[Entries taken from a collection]
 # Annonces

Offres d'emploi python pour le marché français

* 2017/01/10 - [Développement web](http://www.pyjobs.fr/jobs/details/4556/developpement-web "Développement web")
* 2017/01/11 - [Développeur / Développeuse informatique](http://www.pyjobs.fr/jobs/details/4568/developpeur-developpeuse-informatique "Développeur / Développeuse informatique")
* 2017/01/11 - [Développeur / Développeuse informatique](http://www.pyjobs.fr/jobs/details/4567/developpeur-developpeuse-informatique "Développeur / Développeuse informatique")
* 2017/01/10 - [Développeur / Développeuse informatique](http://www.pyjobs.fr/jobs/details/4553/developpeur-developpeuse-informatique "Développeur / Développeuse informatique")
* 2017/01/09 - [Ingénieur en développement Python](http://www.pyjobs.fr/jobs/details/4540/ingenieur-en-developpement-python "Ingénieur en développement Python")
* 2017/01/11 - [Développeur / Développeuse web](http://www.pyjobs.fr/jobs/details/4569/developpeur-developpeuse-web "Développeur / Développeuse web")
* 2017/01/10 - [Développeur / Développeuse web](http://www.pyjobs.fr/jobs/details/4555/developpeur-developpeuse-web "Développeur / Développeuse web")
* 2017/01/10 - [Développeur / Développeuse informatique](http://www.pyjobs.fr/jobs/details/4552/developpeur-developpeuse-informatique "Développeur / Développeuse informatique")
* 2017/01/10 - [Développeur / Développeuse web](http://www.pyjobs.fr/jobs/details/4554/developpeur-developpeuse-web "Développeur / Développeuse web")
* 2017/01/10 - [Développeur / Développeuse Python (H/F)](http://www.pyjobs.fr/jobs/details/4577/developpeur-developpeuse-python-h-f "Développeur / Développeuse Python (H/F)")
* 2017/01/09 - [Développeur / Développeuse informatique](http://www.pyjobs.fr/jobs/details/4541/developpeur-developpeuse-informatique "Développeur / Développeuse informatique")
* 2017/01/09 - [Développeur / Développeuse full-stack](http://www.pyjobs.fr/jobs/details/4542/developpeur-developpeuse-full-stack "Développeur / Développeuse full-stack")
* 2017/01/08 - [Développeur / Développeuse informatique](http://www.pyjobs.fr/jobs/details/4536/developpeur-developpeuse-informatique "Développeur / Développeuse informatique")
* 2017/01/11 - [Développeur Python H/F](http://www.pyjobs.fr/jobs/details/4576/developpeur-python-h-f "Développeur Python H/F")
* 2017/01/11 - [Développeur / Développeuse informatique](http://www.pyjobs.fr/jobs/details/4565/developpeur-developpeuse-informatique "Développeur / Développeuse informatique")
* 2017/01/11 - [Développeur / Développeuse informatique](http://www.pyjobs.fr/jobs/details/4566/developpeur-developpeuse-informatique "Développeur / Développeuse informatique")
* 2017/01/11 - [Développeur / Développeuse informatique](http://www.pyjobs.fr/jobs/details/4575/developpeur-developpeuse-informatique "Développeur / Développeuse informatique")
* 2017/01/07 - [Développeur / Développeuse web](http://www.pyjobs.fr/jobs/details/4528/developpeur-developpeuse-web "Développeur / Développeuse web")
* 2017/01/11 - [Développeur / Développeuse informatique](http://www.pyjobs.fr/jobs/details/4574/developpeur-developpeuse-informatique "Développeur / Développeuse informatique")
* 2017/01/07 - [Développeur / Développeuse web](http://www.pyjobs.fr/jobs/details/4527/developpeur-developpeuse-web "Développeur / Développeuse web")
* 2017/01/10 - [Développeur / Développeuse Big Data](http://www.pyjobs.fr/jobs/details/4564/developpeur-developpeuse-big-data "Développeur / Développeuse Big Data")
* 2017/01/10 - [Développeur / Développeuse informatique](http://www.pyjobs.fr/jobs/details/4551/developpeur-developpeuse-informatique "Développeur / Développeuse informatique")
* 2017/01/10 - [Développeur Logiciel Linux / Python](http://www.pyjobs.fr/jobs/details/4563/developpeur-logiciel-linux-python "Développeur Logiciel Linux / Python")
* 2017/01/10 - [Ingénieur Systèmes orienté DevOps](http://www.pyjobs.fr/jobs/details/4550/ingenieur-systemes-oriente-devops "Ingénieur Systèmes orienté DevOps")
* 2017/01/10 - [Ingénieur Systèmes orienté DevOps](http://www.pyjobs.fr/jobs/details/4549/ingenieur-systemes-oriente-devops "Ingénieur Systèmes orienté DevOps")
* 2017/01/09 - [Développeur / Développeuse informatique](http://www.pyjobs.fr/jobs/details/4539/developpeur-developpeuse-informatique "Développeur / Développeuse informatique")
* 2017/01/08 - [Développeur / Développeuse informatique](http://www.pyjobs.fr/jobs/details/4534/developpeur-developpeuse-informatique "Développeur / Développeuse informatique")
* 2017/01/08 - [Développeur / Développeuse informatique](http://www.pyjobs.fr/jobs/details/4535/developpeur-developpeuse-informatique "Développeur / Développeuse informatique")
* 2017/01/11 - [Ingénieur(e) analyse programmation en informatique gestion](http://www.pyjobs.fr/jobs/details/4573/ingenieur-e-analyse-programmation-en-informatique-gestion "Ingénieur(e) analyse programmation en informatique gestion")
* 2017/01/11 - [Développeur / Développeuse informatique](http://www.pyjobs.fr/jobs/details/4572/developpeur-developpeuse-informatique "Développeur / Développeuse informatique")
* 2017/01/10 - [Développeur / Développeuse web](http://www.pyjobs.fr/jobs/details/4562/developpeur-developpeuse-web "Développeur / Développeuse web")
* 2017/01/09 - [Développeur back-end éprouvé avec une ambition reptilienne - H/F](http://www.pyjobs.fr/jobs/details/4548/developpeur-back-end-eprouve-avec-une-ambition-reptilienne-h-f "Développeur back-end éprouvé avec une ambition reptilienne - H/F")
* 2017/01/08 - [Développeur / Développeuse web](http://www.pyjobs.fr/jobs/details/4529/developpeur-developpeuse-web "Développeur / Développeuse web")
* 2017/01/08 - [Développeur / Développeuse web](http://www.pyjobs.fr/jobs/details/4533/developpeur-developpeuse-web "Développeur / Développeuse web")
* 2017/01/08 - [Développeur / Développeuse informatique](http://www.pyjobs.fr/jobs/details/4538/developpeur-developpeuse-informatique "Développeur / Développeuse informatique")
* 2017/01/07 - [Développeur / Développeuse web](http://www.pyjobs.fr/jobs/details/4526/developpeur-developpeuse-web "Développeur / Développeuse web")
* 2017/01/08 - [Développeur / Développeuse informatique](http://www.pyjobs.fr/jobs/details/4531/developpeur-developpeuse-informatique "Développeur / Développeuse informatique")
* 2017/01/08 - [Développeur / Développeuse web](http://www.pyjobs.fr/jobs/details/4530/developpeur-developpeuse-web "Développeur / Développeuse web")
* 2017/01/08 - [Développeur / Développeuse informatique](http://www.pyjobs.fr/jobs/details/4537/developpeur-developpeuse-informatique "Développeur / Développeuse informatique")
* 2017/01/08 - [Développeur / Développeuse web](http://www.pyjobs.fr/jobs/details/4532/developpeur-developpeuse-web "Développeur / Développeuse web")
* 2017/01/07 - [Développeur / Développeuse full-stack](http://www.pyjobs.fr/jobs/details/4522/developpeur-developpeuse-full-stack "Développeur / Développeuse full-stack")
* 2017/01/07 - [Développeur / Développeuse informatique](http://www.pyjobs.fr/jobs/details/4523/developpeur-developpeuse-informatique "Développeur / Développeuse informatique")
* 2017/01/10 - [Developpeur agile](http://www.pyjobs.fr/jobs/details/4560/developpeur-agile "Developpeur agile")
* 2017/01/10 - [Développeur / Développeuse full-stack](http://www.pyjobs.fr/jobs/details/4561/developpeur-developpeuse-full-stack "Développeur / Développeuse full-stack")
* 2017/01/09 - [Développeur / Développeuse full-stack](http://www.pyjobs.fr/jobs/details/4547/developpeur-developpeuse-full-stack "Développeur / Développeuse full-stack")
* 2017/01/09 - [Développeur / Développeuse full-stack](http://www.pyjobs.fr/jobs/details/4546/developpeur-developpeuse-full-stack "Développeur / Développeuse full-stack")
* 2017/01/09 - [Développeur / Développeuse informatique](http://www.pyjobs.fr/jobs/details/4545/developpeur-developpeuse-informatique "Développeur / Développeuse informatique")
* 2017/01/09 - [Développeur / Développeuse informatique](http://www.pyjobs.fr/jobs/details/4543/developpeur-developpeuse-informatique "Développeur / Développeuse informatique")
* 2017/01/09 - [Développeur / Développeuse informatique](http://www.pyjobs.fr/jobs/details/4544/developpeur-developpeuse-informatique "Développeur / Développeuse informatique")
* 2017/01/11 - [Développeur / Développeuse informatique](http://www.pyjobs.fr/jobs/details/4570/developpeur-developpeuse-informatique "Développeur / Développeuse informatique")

=== Work order ===
Which lines above hold the string "DevOps"? Copy each of them.

=== Result of this task ===
* 2017/01/10 - [Ingénieur Systèmes orienté DevOps](http://www.pyjobs.fr/jobs/details/4550/ingenieur-systemes-oriente-devops "Ingénieur Systèmes orienté DevOps")
* 2017/01/10 - [Ingénieur Systèmes orienté DevOps](http://www.pyjobs.fr/jobs/details/4549/ingenieur-systemes-oriente-devops "Ingénieur Systèmes orienté DevOps")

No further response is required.